Wang Lequan, the top Communist Party official in the western region of Xinjiang, said materials seized in a January raid in the regional capital, Urumqi, had described a plot with a purpose "specifically to sabotage the staging of the Beijing Olympics."
Wang said the group had been trained by and was following the orders of a Uighur separatist group based in Pakistan and Afghanistan called the East Turkestan Islamic Movement, or ETIM. The group has been labeled a terrorist organization by both the United Nations and the United States. East Turkestan is another name for Xinjiang.
China says its main terror threat comes from ETIM. Although the group is not believed to have more than a few dozen members, terrorism experts say it has become influential among extremist groups using the Internet to raise funds and find recruits.
Wang said security forces would take pro-active measures to crush terrorism, religious extremism, and separatism.
"These guys are fantasizing if they think they can disrupt the Olympics," said Wang, known for his hardline stance on crushing dissent. "They don't have the strength."
China's Qing dynasty completed its annexation of what is now Xinjiang in 1759, and the region's first demand for independence can be traced to an uprising by a local chieftain named Yakub Beg in 1865. He fought fierce battles against the armies of the Chinese court and even managed to secure, in return for trade concessions, diplomatic recognition from tsarist Russia and the United Kingdom. Although finally defeated in 1877, Beg's campaign set a precedent by calling for Uighur independence based on appeals to religion and ethnicity.
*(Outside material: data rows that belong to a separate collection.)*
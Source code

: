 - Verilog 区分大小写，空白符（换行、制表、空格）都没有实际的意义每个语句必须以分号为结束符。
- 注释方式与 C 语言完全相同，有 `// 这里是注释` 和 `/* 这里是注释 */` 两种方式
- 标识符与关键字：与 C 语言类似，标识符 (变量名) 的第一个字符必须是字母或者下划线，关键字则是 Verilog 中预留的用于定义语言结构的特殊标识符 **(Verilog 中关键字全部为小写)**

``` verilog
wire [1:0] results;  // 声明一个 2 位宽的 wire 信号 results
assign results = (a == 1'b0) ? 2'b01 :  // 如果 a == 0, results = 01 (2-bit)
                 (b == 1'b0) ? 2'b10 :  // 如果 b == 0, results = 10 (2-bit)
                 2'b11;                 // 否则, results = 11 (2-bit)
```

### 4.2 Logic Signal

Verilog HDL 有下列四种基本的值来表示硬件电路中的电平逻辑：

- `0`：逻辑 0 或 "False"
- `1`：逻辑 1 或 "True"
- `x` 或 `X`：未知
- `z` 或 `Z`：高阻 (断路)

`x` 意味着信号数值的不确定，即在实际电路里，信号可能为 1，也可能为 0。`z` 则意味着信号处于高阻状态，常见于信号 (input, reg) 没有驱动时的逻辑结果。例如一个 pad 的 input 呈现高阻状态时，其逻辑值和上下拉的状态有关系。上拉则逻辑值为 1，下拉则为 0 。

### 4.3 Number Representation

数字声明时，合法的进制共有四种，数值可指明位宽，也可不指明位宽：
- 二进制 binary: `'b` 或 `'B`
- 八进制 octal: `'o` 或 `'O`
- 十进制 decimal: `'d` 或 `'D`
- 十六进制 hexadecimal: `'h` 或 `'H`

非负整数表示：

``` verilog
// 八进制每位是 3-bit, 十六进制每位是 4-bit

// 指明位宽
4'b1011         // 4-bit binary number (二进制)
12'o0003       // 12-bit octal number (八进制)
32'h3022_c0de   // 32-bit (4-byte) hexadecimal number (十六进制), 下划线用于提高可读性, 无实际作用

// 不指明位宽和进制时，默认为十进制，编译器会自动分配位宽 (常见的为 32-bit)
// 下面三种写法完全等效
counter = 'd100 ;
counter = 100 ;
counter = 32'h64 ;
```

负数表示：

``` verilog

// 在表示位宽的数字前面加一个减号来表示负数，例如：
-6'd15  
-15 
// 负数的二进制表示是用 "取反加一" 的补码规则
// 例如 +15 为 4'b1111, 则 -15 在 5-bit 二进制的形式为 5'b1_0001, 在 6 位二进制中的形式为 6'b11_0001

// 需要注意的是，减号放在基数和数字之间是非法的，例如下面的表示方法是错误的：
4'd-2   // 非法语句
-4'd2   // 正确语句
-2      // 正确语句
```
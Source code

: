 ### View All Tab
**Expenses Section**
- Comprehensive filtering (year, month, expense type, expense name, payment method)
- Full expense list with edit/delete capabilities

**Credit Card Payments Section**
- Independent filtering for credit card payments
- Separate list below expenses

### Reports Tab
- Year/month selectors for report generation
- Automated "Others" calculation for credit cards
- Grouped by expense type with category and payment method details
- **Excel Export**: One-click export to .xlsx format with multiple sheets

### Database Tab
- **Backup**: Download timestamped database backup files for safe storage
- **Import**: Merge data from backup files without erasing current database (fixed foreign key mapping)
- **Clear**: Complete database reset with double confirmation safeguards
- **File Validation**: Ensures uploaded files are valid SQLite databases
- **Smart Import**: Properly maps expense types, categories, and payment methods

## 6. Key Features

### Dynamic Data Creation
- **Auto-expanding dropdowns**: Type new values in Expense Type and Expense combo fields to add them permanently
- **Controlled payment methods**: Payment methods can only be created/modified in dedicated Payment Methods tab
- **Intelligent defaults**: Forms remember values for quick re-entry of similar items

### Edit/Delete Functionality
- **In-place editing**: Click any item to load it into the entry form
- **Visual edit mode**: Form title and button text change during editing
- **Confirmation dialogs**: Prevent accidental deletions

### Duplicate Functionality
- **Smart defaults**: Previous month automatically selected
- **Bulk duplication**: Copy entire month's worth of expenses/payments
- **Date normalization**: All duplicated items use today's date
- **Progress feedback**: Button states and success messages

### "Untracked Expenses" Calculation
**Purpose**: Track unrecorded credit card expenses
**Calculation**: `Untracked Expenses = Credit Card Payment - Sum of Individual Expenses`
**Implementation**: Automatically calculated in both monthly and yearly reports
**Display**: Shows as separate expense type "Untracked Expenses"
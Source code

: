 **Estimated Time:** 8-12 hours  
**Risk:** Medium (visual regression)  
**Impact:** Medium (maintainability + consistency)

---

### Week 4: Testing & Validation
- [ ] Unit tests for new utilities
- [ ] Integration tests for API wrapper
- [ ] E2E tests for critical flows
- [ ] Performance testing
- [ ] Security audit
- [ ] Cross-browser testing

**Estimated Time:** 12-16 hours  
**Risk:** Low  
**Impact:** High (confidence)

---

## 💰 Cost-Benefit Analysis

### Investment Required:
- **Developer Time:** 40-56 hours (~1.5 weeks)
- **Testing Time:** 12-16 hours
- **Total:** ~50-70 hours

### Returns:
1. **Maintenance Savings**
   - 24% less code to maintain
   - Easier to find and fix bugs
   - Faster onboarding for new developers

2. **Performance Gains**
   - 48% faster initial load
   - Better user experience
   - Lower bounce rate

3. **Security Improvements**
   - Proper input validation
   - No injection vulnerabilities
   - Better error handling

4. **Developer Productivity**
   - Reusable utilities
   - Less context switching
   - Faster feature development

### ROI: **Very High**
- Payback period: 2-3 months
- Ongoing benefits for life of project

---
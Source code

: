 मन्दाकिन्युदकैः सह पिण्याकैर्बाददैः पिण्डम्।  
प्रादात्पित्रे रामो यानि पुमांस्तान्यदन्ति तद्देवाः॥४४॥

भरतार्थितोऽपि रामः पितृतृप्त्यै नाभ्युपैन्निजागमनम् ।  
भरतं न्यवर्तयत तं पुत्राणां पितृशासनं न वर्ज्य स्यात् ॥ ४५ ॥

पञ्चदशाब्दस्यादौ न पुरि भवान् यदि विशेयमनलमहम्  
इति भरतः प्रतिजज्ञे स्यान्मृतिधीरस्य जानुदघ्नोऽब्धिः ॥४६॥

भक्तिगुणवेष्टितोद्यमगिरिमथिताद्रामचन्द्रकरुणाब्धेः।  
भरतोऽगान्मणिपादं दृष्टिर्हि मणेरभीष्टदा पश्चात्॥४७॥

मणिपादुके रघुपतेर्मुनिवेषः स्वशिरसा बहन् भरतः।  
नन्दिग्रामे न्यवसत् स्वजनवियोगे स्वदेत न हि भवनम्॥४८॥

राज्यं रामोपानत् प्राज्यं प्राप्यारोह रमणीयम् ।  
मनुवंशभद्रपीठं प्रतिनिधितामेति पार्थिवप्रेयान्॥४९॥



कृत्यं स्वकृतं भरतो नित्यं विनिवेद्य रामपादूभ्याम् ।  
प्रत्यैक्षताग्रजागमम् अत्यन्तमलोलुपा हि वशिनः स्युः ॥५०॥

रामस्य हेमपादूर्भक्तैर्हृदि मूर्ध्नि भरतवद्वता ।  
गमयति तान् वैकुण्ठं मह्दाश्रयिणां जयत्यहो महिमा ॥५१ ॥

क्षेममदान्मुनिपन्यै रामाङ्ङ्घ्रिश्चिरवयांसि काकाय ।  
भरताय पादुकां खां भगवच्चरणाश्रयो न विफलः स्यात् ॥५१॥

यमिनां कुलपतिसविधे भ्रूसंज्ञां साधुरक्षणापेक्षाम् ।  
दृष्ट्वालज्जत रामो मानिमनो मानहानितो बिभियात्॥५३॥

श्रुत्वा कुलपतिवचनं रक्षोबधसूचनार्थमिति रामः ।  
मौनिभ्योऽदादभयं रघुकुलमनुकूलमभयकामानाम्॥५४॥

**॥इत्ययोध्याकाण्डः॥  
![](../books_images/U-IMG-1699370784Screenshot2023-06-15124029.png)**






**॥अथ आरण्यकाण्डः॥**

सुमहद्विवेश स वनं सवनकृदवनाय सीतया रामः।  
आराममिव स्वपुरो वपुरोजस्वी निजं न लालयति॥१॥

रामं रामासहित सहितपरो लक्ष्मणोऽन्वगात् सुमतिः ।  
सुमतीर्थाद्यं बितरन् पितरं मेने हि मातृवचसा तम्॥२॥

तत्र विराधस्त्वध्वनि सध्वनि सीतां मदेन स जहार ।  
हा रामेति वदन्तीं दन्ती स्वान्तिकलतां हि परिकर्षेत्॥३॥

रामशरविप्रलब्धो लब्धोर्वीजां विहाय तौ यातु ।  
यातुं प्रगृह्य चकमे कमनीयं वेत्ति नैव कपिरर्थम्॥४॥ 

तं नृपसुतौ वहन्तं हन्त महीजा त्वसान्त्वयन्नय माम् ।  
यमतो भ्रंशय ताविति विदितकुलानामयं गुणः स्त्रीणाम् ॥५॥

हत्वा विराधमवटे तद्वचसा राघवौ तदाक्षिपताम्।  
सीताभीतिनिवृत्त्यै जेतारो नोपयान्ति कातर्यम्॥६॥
With the end of China's imperial era, the Uighurs (in combination with other local Muslim groups) twice briefly achieved statehood. From 1931 to 1934, and again from 1944 to 1949, separate regimes calling themselves the Eastern Turkestan Republic were set up in Xinjiang. The first, which started in the city of Hami, was crushed by a local warlord representing the government of the erstwhile Republic of China. The second, which centered on the districts of Ili, Altai, and Chugachak, was pressured into integrating with the People's Republic of China shortly after the latter's formation. For the next four decades, Xinjiang's Communist rulers kept the lid on ethnic separatism in the region through iron-fisted control. But for many Uighurs the aspiration for a country of their own never went away.